Bill Scott, witness for the state, testified as follows: "I am a member of the present grand jury, and was present in the grand jury room when the case against the defendant, H. G. Woodall, was investigated. Hessie Woodall, the wife of defendant, was before the grand jury; her father, Mr. Martin, was also before the grand jury; and I heard their testimony. From their testimony Hessie is under the age of 18 years. My recollection is they stated that she was about 15 years of age. She stated to the grand jury that she was not 18 years old, but was a little over 15; and she said she had so informed the defendant before he procured the marriage license. There were also other witnesses before the grand jury. I saw the affidavit that was made by defendant. It was to the effect that Hessie Martin was 18 years of age—was made by the defendant before S. L. Arnold, deputy clerk of the county court, Hunt county, Texas.

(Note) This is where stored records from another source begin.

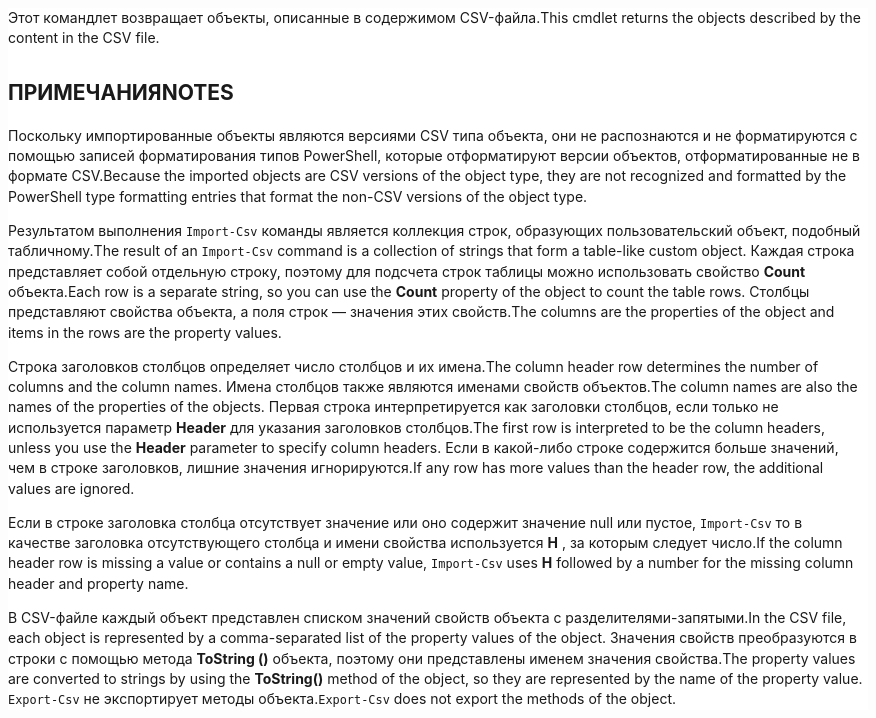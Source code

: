 <span data-ttu-id="80cbe-227">Этот командлет возвращает объекты, описанные в содержимом CSV-файла.</span><span class="sxs-lookup"><span data-stu-id="80cbe-227">This cmdlet returns the objects described by the content in the CSV file.</span></span>

## <span data-ttu-id="80cbe-228">ПРИМЕЧАНИЯ</span><span class="sxs-lookup"><span data-stu-id="80cbe-228">NOTES</span></span>

<span data-ttu-id="80cbe-229">Поскольку импортированные объекты являются версиями CSV типа объекта, они не распознаются и не форматируются с помощью записей форматирования типов PowerShell, которые отформатируют версии объектов, отформатированные не в формате CSV.</span><span class="sxs-lookup"><span data-stu-id="80cbe-229">Because the imported objects are CSV versions of the object type, they are not recognized and formatted by the PowerShell type formatting entries that format the non-CSV versions of the object type.</span></span>

<span data-ttu-id="80cbe-230">Результатом выполнения `Import-Csv` команды является коллекция строк, образующих пользовательский объект, подобный табличному.</span><span class="sxs-lookup"><span data-stu-id="80cbe-230">The result of an `Import-Csv` command is a collection of strings that form a table-like custom object.</span></span> <span data-ttu-id="80cbe-231">Каждая строка представляет собой отдельную строку, поэтому для подсчета строк таблицы можно использовать свойство **Count** объекта.</span><span class="sxs-lookup"><span data-stu-id="80cbe-231">Each row is a separate string, so you can use the **Count** property of the object to count the table rows.</span></span> <span data-ttu-id="80cbe-232">Столбцы представляют свойства объекта, а поля строк — значения этих свойств.</span><span class="sxs-lookup"><span data-stu-id="80cbe-232">The columns are the properties of the object and items in the rows are the property values.</span></span>

<span data-ttu-id="80cbe-233">Строка заголовков столбцов определяет число столбцов и их имена.</span><span class="sxs-lookup"><span data-stu-id="80cbe-233">The column header row determines the number of columns and the column names.</span></span> <span data-ttu-id="80cbe-234">Имена столбцов также являются именами свойств объектов.</span><span class="sxs-lookup"><span data-stu-id="80cbe-234">The column names are also the names of the properties of the objects.</span></span> <span data-ttu-id="80cbe-235">Первая строка интерпретируется как заголовки столбцов, если только не используется параметр **Header** для указания заголовков столбцов.</span><span class="sxs-lookup"><span data-stu-id="80cbe-235">The first row is interpreted to be the column headers, unless you use the **Header** parameter to specify column headers.</span></span> <span data-ttu-id="80cbe-236">Если в какой-либо строке содержится больше значений, чем в строке заголовков, лишние значения игнорируются.</span><span class="sxs-lookup"><span data-stu-id="80cbe-236">If any row has more values than the header row, the additional values are ignored.</span></span>

<span data-ttu-id="80cbe-237">Если в строке заголовка столбца отсутствует значение или оно содержит значение null или пустое, `Import-Csv` то в качестве заголовка отсутствующего столбца и имени свойства используется **H** , за которым следует число.</span><span class="sxs-lookup"><span data-stu-id="80cbe-237">If the column header row is missing a value or contains a null or empty value, `Import-Csv` uses **H** followed by a number for the missing column header and property name.</span></span>

<span data-ttu-id="80cbe-238">В CSV-файле каждый объект представлен списком значений свойств объекта с разделителями-запятыми.</span><span class="sxs-lookup"><span data-stu-id="80cbe-238">In the CSV file, each object is represented by a comma-separated list of the property values of the object.</span></span> <span data-ttu-id="80cbe-239">Значения свойств преобразуются в строки с помощью метода **ToString ()** объекта, поэтому они представлены именем значения свойства.</span><span class="sxs-lookup"><span data-stu-id="80cbe-239">The property values are converted to strings by using the **ToString()** method of the object, so they are represented by the name of the property value.</span></span> <span data-ttu-id="80cbe-240">`Export-Csv` не экспортирует методы объекта.</span><span class="sxs-lookup"><span data-stu-id="80cbe-240">`Export-Csv` does not export the methods of the object.</span></span>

"It is agreed that the above and foregoing is a true and correct statement of all the facts proved upon the trial of the above cause, and that as soon as said witness left the stand the district attorney wrote the verdict herein rendered and handed same to N. Blankenship, a member of the jury, who signed the same as foreman, and the same was passed to the clerk and read, and that the jury did not retire from the jury box, nor did they deliberate in any manner upon the said verdict, nor did the said Blankenship speak to any other member of the jury before he signed the said verdict, nor was he elected foreman of the said jury, and that the jury did not consult among themselves in any manner, or speak to each other, concerning the case, before the verdict was rendered; but said verdict was signed by the said Blankenship upon the request of the district attorney, as above stated, and after the same was read by the clerk they were asked by the court if they agreed to that verdict, and they each signified their assent by a nod of the head."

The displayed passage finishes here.